Gut. 2007 Sep;56(9):1191-7. doi: 10.1136/gut.2006.113688. Epub 2007 Feb 1.
In patients with non-erosive gastroesophageal reflux disease, heartburn can occur when acid reaches sensory nerve endings through oesophageal-mucosa-dilated intercellular spaces. Stressful life events may increase heartburn perception. In the rat, acute stress increases gastric and intestinal mucosa permeability. We investigated whether acute stress can also increase oesophageal mucosa permeability and contribute to the dilation of mucosa intercellular spaces.

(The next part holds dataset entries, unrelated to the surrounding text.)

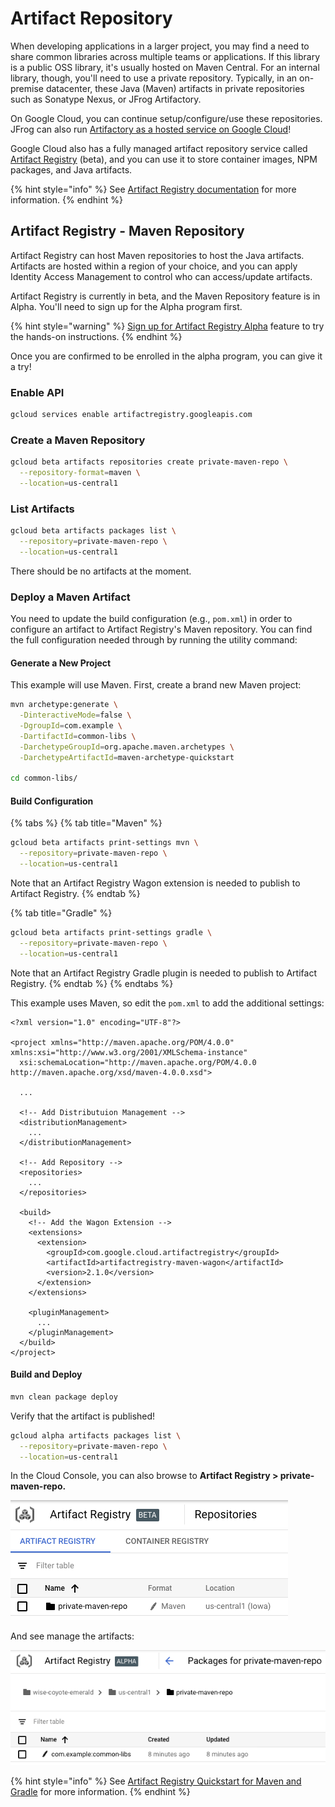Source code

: # Artifact Repository

When developing applications in a larger project, you may find a need to share common libraries across multiple teams or applications. If this library is a public OSS library, it's usually hosted on Maven Central. For an internal library, though, you'll need to use a private repository. Typically, in an on-premise datacenter, these Java \(Maven\) artifacts in private repositories such as Sonatype Nexus, or JFrog Artifactory.

On Google Cloud, you can continue setup/configure/use these repositories. JFrog can also run [Artifactory as a hosted service on Google Cloud](https://jfrog.com/partner/google-cloud-platform/)!

Google Cloud also has a fully managed artifact repository service called [Artifact Registry](https://cloud.google.com/artifact-registry) \(beta\), and you can use it to store container images, NPM packages, and Java artifacts.

{% hint style="info" %}
See [Artifact Registry documentation](https://cloud.google.com/artifact-registry) for more information.
{% endhint %}

## Artifact Registry - Maven Repository

Artifact Registry can host Maven repositories to host the Java artifacts. Artifacts are hosted within a region of your choice, and you can apply Identity Access Management to control who can access/update artifacts.

Artifact Registry is currently in beta, and the Maven Repository feature is in Alpha. You'll need to sign up for the Alpha program first.

{% hint style="warning" %}
[Sign up for Artifact Registry Alpha](https://docs.google.com/forms/d/e/1FAIpQLSf5q3CeDna_c27ifadF1KO17W3PrYO91w-UI-jjUdnvGS1cmQ/viewform) feature to try the hands-on instructions.
{% endhint %}

Once you are confirmed to be enrolled in the alpha program, you can give it a try!

### Enable API

```bash
gcloud services enable artifactregistry.googleapis.com
```

### Create a Maven Repository

```bash
gcloud beta artifacts repositories create private-maven-repo \
  --repository-format=maven \
  --location=us-central1
```

### List Artifacts

```bash
gcloud beta artifacts packages list \
  --repository=private-maven-repo \
  --location=us-central1
```

There should be no artifacts at the moment.

### Deploy a Maven Artifact

You need to update the build configuration \(e.g., `pom.xml`\) in order to configure an artifact to Artifact Registry's Maven repository. You can find the full configuration needed through by running the utility command:

#### Generate a New Project

This example will use Maven. First, create a brand new Maven project:

```bash
mvn archetype:generate \
  -DinteractiveMode=false \
  -DgroupId=com.example \
  -DartifactId=common-libs \
  -DarchetypeGroupId=org.apache.maven.archetypes \
  -DarchetypeArtifactId=maven-archetype-quickstart
  
cd common-libs/
```

#### Build Configuration

{% tabs %}
{% tab title="Maven" %}
```bash
gcloud beta artifacts print-settings mvn \
  --repository=private-maven-repo \
  --location=us-central1
```

Note that an Artifact Registry Wagon extension is needed to publish to Artifact Registry.
{% endtab %}

{% tab title="Gradle" %}
```bash
gcloud beta artifacts print-settings gradle \
  --repository=private-maven-repo \
  --location=us-central1
```

Note that an Artifact Registry Gradle plugin is needed to publish to Artifact Registry.
{% endtab %}
{% endtabs %}

This example uses Maven, so edit the `pom.xml` to add the additional settings:

```markup
<?xml version="1.0" encoding="UTF-8"?>

<project xmlns="http://maven.apache.org/POM/4.0.0" xmlns:xsi="http://www.w3.org/2001/XMLSchema-instance"
  xsi:schemaLocation="http://maven.apache.org/POM/4.0.0 http://maven.apache.org/xsd/maven-4.0.0.xsd">
  
  ...
  
  <!-- Add Distributuion Management -->
  <distributionManagement>
    ...
  </distributionManagement>
  
  <!-- Add Repository -->
  <repositories>
    ...
  </repositories>

  <build>
    <!-- Add the Wagon Extension -->
    <extensions>
      <extension>
        <groupId>com.google.cloud.artifactregistry</groupId>
        <artifactId>artifactregistry-maven-wagon</artifactId>
        <version>2.1.0</version>
      </extension>
    </extensions>
    
    <pluginManagement>
      ...
    </pluginManagement>
  </build>
</project>
```

#### Build and Deploy

```bash
mvn clean package deploy
```

Verify that the artifact is published!

```bash
gcloud alpha artifacts packages list \
  --repository=private-maven-repo \
  --location=us-central1
```

In the Cloud Console, you can also browse to **Artifact Registry &gt; private-maven-repo.**

![](../../.gitbook/assets/image%20%2842%29.png)

And see manage the artifacts:

![](../../.gitbook/assets/image%20%2841%29.png)

{% hint style="info" %}
See [Artifact Registry Quickstart for Maven and Gradle](https://cloud.google.com/artifact-registry/docs/java/quickstart) for more information.
{% endhint %}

Male Sprague-Dawley rats were submitted to partial restraint stress. Oesophageal mucosa from stressed and control rats was mounted in diffusion chambers. The permeability to (51)Cr-EDTA (400 Da), fluorescein isothiocyanate (FITC)-dextran 4000 Da (FD4) and FITC-dextran 20 000 Da (FD20) was assessed after tissue incubation either with Krebs (control) or HCl pH 2.0+ pepsin 1 mg/ml. The diameter of intercellular spaces was assessed using transmission electron microscopy.
Acute stress increased faecal output, small-intestinal permeability and glycaemia. Exposure of oesophageal mucosa from control rats to acid-pepsin did not increase permeability to any of the tested molecules. Stress increased the number of submucosal mast cells and, by itself, increased the permeability to the smallest molecule (22.8+/-7.1 pmol/cm(2) vs 5.8+/-2.1 pmol/cm(2)) (p<0.001). Exposure of mucosa from stressed rats to acid-pepsin significantly increased permeability to all molecules tested. Electron microscopy showed dilated intercellular spaces only in mucosa from stressed rats (with and without exposure to acid-pepsin).
Acute stress can increase, by itself, oesophageal mucosa permeability. There is a potentiation between stress and exposure of the oesophageal mucosa to acid-pepsin, leading to increased permeability and dilated intercellular spaces.
在非糜烂性胃食管反流病患者中,当胃酸通过食管黏膜扩张的细胞间隙到达感觉神经末梢时,会出现烧心症状。生活中的应激事件可能会增加烧心的感觉。在大鼠中,急性应激会增加胃和肠黏膜的通透性。我们研究了急性应激是否也会增加食管黏膜的通透性,并导致黏膜细胞间隙扩张。
将雄性Sprague-Dawley大鼠置于部分束缚应激状态。将应激大鼠和对照大鼠的食管黏膜置于扩散室中。在组织分别与 Krebs(对照)或pH 2.0的盐酸+1mg/ml胃蛋白酶孵育后,评估其对(51)铬-乙二胺四乙酸(400Da)、异硫氰酸荧光素(FITC)-葡聚糖4000Da(FD4)和FITC-葡聚糖20000Da(FD20)的通透性。使用透射电子显微镜评估细胞间隙的直径。
急性应激增加了粪便排出量、小肠通透性和血糖水平。对照大鼠的食管黏膜暴露于酸-胃蛋白酶中并未增加对任何测试分子的通透性。应激增加了黏膜下肥大细胞的数量,并且其本身就增加了对最小分子的通透性(22.8±7.1pmol/cm²对5.8±2.1pmol/cm²)(p<0.001)。应激大鼠的黏膜暴露于酸-胃蛋白酶中显著增加了对所有测试分子的通透性。电子显微镜显示,仅在应激大鼠的黏膜中观察到细胞间隙扩张(无论是否暴露于酸-胃蛋白酶)。
急性应激本身可增加食管黏膜的通透性。应激与食管黏膜暴露于酸-胃蛋白酶之间存在协同作用,导致通透性增加和细胞间隙扩张。